• Problem requirements:
Count the lines below containing "thực". Number only.

Start of Block

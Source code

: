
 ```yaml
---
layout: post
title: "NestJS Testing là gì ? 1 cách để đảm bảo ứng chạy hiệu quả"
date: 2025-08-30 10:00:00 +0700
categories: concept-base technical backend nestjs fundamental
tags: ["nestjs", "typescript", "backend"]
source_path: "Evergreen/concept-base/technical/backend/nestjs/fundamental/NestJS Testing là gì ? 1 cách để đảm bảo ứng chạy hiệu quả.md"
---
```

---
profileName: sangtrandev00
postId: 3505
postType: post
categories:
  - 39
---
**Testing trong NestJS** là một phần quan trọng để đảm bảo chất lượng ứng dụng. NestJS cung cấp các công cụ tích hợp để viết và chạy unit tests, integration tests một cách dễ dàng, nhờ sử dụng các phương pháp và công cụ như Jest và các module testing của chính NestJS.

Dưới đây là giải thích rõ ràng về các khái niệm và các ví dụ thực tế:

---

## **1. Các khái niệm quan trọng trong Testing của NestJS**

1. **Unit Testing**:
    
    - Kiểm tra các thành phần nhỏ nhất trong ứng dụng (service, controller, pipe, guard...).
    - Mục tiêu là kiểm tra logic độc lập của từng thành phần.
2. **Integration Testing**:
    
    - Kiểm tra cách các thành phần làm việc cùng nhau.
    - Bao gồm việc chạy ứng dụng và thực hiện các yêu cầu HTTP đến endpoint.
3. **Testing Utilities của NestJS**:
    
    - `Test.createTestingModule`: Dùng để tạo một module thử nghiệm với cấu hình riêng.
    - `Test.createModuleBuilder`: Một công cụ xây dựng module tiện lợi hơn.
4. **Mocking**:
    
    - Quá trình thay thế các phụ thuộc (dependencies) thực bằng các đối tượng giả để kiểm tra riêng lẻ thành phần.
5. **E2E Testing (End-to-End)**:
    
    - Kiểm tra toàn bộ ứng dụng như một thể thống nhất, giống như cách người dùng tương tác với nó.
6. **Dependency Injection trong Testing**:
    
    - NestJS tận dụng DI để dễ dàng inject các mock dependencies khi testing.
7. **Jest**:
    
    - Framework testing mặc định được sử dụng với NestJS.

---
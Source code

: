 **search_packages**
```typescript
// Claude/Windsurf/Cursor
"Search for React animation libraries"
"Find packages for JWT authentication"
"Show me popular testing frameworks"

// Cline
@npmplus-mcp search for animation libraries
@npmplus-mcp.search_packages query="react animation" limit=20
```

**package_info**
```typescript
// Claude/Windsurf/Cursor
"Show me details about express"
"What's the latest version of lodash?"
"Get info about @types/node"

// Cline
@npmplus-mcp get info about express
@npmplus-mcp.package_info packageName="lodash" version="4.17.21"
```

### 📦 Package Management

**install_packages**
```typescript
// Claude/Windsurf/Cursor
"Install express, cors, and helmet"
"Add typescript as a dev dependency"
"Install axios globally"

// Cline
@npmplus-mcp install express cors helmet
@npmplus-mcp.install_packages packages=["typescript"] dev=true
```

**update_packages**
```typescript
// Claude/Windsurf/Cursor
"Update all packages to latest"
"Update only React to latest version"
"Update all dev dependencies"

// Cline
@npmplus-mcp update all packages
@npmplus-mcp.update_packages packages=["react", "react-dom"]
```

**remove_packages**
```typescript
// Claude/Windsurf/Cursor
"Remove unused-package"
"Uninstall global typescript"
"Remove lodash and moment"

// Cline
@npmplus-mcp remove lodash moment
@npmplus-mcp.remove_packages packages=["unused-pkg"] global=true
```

End of Block

• Response for this exercise:
3